Friday, October 6

The Wrong Man by John Katzenbach

Review by Gloria Feit


In a tale as immediate and terrifying as any nightmare, John Katzenbach's new novel is the story of Ashley Freeman, a recent college grad about to enter a graduate program in art history in Boston who unwittingly invites a stalker into her young life.  The protagonists, Ashley herself; her father, Scott, a college professor; Sally, an attorney and Scott's ex-wife, and Hope, a girls' soccer coach and a guidance counselor and Sally's present partner, are all well-drawn.  And then there is Michael O'Connor, the stalker, an unnervingly bizarre, decidedly twisted and absolutely fixated creation, whose tentacles become enmeshed in all their lives to horrifying effect.  What began as an ill-conceived adventure that led to an uncharacteristic one-night stand shortly lead s Ashley to say to herself 'I am in trouble…this can't be happening."  But of course it is, and on that same night the first act of violence occurs.  And one is reminded in due course that other things can be done to a person than causing physical harm.   As one character states: "You don't have to kill someone to kill them."  And another:  "…we like to presume that we can recognize danger when it appears on the horizon.  Anyone can avoid the danger that has bells, whistles, red lights, and sirens attached to it.  It's much harder when you don't exactly know what you're dealing with."
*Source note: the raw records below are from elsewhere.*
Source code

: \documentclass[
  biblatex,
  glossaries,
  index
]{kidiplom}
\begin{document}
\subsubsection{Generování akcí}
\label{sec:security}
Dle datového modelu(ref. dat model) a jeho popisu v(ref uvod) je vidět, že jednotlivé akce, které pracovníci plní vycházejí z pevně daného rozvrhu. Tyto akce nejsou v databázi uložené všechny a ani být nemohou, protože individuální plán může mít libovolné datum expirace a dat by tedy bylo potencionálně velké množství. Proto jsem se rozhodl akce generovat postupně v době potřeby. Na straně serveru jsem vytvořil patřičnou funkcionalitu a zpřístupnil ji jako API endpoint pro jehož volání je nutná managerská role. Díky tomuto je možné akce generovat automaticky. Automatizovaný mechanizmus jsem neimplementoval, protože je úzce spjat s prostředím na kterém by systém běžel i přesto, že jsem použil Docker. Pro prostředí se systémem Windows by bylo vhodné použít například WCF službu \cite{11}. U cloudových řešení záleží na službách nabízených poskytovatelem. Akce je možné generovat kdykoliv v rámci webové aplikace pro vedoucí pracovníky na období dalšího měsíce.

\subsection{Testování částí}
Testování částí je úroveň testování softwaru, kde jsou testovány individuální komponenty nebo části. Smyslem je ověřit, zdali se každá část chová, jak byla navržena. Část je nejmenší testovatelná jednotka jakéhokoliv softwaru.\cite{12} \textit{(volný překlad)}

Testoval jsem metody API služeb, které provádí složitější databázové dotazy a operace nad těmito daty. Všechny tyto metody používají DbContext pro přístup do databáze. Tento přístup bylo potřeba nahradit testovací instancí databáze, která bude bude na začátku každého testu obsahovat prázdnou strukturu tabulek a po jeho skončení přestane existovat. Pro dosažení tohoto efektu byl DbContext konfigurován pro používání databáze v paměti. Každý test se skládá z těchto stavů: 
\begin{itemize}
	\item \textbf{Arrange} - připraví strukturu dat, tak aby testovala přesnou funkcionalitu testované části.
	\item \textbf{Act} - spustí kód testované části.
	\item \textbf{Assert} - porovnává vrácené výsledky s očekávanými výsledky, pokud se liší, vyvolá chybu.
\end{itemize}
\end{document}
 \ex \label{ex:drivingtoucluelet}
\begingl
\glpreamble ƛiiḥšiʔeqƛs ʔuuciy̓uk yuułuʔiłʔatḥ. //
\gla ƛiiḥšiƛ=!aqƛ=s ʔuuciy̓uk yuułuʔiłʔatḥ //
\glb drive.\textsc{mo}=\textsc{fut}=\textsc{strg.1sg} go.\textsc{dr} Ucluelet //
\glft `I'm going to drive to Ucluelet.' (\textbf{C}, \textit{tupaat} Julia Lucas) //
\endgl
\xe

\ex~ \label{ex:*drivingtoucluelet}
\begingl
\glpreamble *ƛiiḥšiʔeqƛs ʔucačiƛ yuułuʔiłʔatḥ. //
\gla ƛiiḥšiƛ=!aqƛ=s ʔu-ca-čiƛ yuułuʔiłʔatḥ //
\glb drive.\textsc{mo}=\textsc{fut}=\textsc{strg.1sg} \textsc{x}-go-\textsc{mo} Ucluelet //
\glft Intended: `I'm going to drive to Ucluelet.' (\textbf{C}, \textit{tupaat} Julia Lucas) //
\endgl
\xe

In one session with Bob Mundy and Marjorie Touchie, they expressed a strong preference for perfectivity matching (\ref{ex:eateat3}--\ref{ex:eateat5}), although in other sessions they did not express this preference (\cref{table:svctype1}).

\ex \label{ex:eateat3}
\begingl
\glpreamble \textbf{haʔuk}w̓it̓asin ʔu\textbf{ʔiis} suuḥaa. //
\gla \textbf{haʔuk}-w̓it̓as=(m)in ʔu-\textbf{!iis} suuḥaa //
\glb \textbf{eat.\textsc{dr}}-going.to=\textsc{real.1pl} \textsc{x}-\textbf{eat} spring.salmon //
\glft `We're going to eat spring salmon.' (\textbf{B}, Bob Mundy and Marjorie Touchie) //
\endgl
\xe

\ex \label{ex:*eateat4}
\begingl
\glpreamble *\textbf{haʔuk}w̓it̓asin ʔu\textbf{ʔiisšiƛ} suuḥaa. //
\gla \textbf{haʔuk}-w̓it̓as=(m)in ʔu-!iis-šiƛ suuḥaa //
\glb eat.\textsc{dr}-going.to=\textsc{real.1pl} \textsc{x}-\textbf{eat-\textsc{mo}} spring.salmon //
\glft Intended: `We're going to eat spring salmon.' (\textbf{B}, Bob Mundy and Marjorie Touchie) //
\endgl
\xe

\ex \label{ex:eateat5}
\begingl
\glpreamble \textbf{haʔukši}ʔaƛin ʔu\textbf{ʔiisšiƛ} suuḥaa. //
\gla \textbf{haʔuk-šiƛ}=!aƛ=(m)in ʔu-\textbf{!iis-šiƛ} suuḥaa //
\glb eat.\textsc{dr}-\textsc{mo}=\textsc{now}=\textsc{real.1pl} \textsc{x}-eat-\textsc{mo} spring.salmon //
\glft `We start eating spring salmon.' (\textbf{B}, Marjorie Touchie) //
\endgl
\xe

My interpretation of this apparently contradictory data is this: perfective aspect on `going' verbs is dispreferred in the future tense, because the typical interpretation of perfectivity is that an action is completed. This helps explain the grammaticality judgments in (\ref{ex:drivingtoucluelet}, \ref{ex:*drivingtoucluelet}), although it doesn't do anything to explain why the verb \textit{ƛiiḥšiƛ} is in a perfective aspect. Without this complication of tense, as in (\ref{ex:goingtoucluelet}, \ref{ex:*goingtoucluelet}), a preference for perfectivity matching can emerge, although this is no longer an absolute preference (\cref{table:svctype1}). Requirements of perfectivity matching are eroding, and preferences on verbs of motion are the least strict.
The chapters often have slightly enigmatic headings, and each end with a section of dialogue primarily between two participants whose identity is unknown to the reader.  These unsettling devices set the tone for what is to follow.  One reads this tale with a rising sense of dread of what is to come.   And the sense that anyone can fall victim to such an unsettled mind, in all naïveté, as the characters here find themselves initially unable to fathom what is to come: "Don't you imagine that you wouldn't want to believe the safest thing, when in reality the most dangerous thing was lurking right there in front of you."


The Wrong Man is a real page-turner, gripping and frightening, and it had this reader's mental fingers crossed and breath held for the outcome and the safety and lives of its protagonists.  I recall this author's first book, In the Heat of the Summer, as being equally well-written and nerve-tingling, and his newest offering is recommended.